## What the task requires
Go through the entries below, tally each line that has the word "tests", and give only the total.

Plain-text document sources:
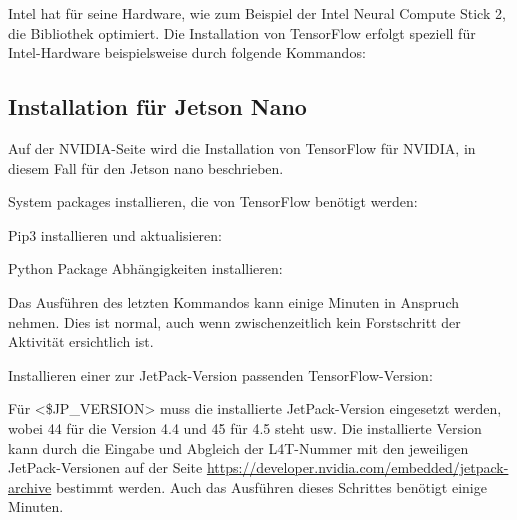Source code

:Intel hat für seine Hardware, wie zum Beispiel der Intel Neural Compute Stick 2, die Bibliothek 
optimiert. Die Installation von TensorFlow erfolgt speziell 
für Intel-Hardware beispielsweise durch folgende Kommandos:

\medskip



\medskip


\subsection{Installation für Jetson Nano}
Auf der NVIDIA-Seite wird die Installation von TensorFlow für NVIDIA, in diesem Fall für den Jetson nano beschrieben.\cite{NVIDIA.27.10.2020}

System packages installieren, die von TensorFlow benötigt werden:

\medskip

Pip3 installieren und aktualisieren:

\medskip

Python Package Abhängigkeiten installieren:


\medskip

Das Ausführen des letzten Kommandos kann einige Minuten in Anspruch nehmen. Dies ist normal, auch wenn zwischenzeitlich
kein Forstschritt der Aktivität ersichtlich ist.

\medskip

Installieren einer zur JetPack-Version passenden TensorFlow-Version:
\medskip

Für <\$JP\_VERSION> muss die installierte JetPack-Version eingesetzt werden, wobei 44 für die Version 4.4 und 45 für 4.5 steht usw.
Die installierte Version kann durch die Eingabe
und Abgleich der L4T-Nummer mit den jeweiligen JetPack-Versionen auf der Seite \url{https://developer.nvidia.com/embedded/jetpack-archive}
bestimmt werden.
Auch das Ausführen dieses Schrittes benötigt einige Minuten.


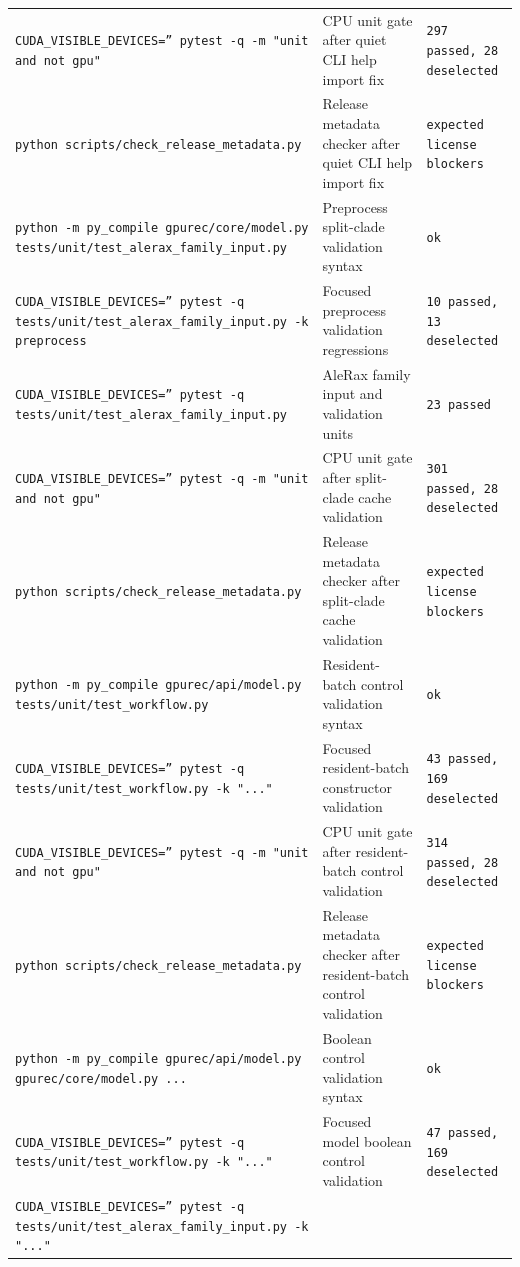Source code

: \documentclass[11pt]{article}
\begin{document}
\begin{center}
\begin{tabular}{lll}
\texttt{CUDA\_VISIBLE\_DEVICES='' pytest -q -m "unit and not gpu"} &
CPU unit gate after quiet CLI help import fix &
\texttt{297 passed, 28 deselected} \\
\texttt{python scripts/check\_release\_metadata.py} &
Release metadata checker after quiet CLI help import fix &
\texttt{expected license blockers} \\
\texttt{python -m py\_compile gpurec/core/model.py tests/unit/test\_alerax\_family\_input.py} &
Preprocess split-clade validation syntax &
\texttt{ok} \\
\texttt{CUDA\_VISIBLE\_DEVICES='' pytest -q tests/unit/test\_alerax\_family\_input.py -k preprocess} &
Focused preprocess validation regressions &
\texttt{10 passed, 13 deselected} \\
\texttt{CUDA\_VISIBLE\_DEVICES='' pytest -q tests/unit/test\_alerax\_family\_input.py} &
AleRax family input and validation units &
\texttt{23 passed} \\
\texttt{CUDA\_VISIBLE\_DEVICES='' pytest -q -m "unit and not gpu"} &
CPU unit gate after split-clade cache validation &
\texttt{301 passed, 28 deselected} \\
\texttt{python scripts/check\_release\_metadata.py} &
Release metadata checker after split-clade cache validation &
\texttt{expected license blockers} \\
\texttt{python -m py\_compile gpurec/api/model.py tests/unit/test\_workflow.py} &
Resident-batch control validation syntax &
\texttt{ok} \\
\texttt{CUDA\_VISIBLE\_DEVICES='' pytest -q tests/unit/test\_workflow.py -k "..."} &
Focused resident-batch constructor validation &
\texttt{43 passed, 169 deselected} \\
\texttt{CUDA\_VISIBLE\_DEVICES='' pytest -q -m "unit and not gpu"} &
CPU unit gate after resident-batch control validation &
\texttt{314 passed, 28 deselected} \\
\texttt{python scripts/check\_release\_metadata.py} &
Release metadata checker after resident-batch control validation &
\texttt{expected license blockers} \\
\texttt{python -m py\_compile gpurec/api/model.py gpurec/core/model.py ...} &
Boolean control validation syntax &
\texttt{ok} \\
\texttt{CUDA\_VISIBLE\_DEVICES='' pytest -q tests/unit/test\_workflow.py -k "..."} &
Focused model boolean control validation &
\texttt{47 passed, 169 deselected} \\
\texttt{CUDA\_VISIBLE\_DEVICES='' pytest -q tests/unit/test\_alerax\_family\_input.py -k "..."} &

\end{tabular}
\end{center}
\end{document}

## The completed task
7